Saturday, 24 January 2015

Arusha


Arusha, it has often been said, is all East Africa in microcosm. This beauteous park embraces grasslands, one of them the Serengeti Ndogo, the little Serengeti; the dramatic Ngurdotu crater too, Ngorongoro in miniature; there are sensuous evergreen forests up the flanks of the spent volcano; and the Momella lakes, the smaller freshwater, the larger alkaline, echoing the great lakes of the Rift.

In Serengeti Ndogo today we could not have been luckier. The plains zebras were frisky, chasing in circles, the teen males playfully biting one another's shoulders, the foals looking on bemused. The Maasai giraffes stared down at the zebras, ashamed, I like to think, at such frivolous behaviour. The African buffalo were almost drawn to take part, pointing in unison at the happy zebras, half in surprise, half in envy at their glee. The warthogs, unaffected, went about their snout-heavy business, their piglets trotting after them on quick little hooves.

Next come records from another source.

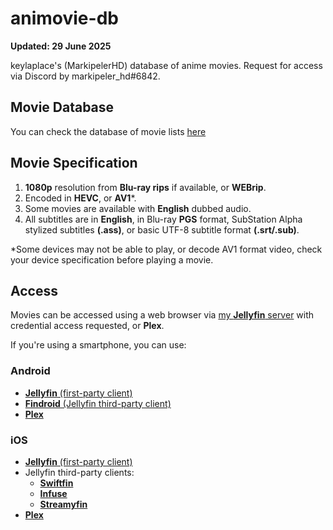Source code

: # animovie-db
**Updated: 29 June 2025**

keylaplace's (MarkipelerHD) database of anime movies. Request for access via Discord by markipeler_hd#6842.
## Movie Database
You can check the database of movie lists [here](animovie-db.md)
## Movie Specification
1. **1080p** resolution from **Blu-ray rips** if available, or **WEBrip**.
2. Encoded in **HEVC**, or **AV1***.
3. Some movies are available with **English** dubbed audio.
4. All subtitles are in **English**, in Blu-ray **PGS** format, SubStation Alpha stylized subtitles **(.ass)**, or basic UTF-8 subtitle format **(.srt/.sub)**.

*Some devices may not be able to play, or decode AV1 format video, check your device specification before playing a movie.
## Access
Movies can be accessed using a web browser via [my **Jellyfin** server](https://keylaplace.palawan.usbx.me/jellyfin/web/index.html#!/home.html) with credential access requested, or **Plex**.

If you're using a smartphone, you can use:
### Android
+ [**Jellyfin** (first-party client)](https://play.google.com/store/apps/details?id=org.jellyfin.mobile&hl=en)
+ [**Findroid** (Jellyfin third-party client)](https://play.google.com/store/apps/details?id=dev.jdtech.jellyfin&hl=id)
+ [**Plex**](https://play.google.com/store/apps/details?id=com.plexapp.android&hl=en)

### iOS
+ [**Jellyfin** (first-party client)](https://apps.apple.com/us/app/jellyfin-mobile/id1480192618)
+ Jellyfin third-party clients:
  - [**Swiftfin**](https://apps.apple.com/us/app/swiftfin/id1604098728)
  - [**Infuse**](https://apps.apple.com/us/app/infuse/id1136220934)
  - [**Streamyfin**](https://apps.apple.com/us/app/streamyfin/id6593660679)
+ [**Plex**](https://apps.apple.com/us/app/plex-watch-live-tv-and-movies/id383457673)
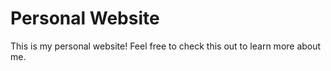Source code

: # Personal Website

This is my personal website! Feel free to check this out to learn more about me.
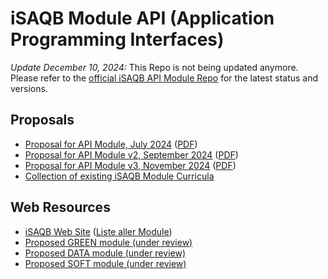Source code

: # iSAQB Module API (Application Programming Interfaces)

*Update December 10, 2024:* This Repo is not being updated anymore. Please refer to the [official iSAQB API Module Repo](https://github.com/isaqb-org/curriculum-api) for the latest status and versions.


## Proposals

- [Proposal for API Module, July 2024](proposal.md) ([PDF](proposal.pdf))
- [Proposal for API Module v2, September 2024](proposal-v2.md) ([PDF](proposal-v2.pdf))
- [Proposal for API Module v3, November 2024](proposal-v3.md) ([PDF](proposal-v3.pdf))
- [Collection of existing iSAQB Module Curricula](iSAQB-modules/)


## Web Resources

- [iSAQB Web Site](https://www.isaqb.org/) ([Liste aller Module](https://www.isaqb.org/certifications/cpsa-certifications/cpsa-advanced-level/#modules))
- [Proposed GREEN module (under review)](https://github.com/isaqb-org/curriculum-green)
- [Proposed DATA module (under review)](https://github.com/isaqb-org/curriculum-data)
- [Proposed SOFT module (under review)](https://github.com/isaqb-org/curriculum-soft)
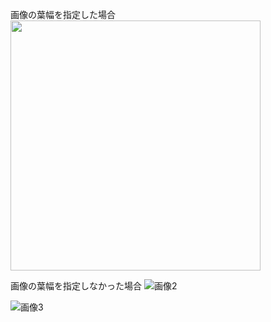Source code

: 画像の葉幅を指定した場合
<img src="http://i.imgur.com/WapFPK4.png" width="400px">

画像の葉幅を指定しなかった場合
![画像2](http://i.imgur.com/5hrRuSm.png)

![画像3](http://i.imgur.com/2tVqIT4.png)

iPhone Masai giraffe in Arusha

In the forest there were blue monkeys, slow and deliberate in their movements, their coats the dark grey blue of dry slate. Not far beyond were mantled colobus, the loveliest of East African monkeys, snowy tassel tails dangling from the leafy branches.

By the freshwater lake we had lunch, lines of little grebes and southern pochard on the water, and sacred ibis probing the muddy rush-bed by us. At the alkaline lake, lining its shore like a flaming ribbon, were thousands of lesser flamingos, a handful of gangly greaters with them. Blacksmith lapwings stood at the shore and past the beaujolais legs of the flamingos swam Cape teal in little flotillas.

Giraffes, bushbuck, common waterbuck, warthogs, zebras, all to our delight appeared in the brush and grass by the roadside, and the the sky was busy with hundreds of barn swallows, with black saw-wings and with plain martins.

There was much else besides; too much to tell this late at night. But there were no cats. Yet. Neither lion nor cheetah lives in Arusha and the leopards are lost in the dark forest. Tomorrow though we travel to Tarangire, home of elepants.

And lions.

iPhone African buffalo in the magnificence of Arusha




1 comment:

  1. Awesome Professor, sounds like you are having a great time. Thanks for sharing with us in your wonderful style. I hope you get to see your first cat (apart from the jaguar at Heathrow) tomorrow and I look forward to reading all about it.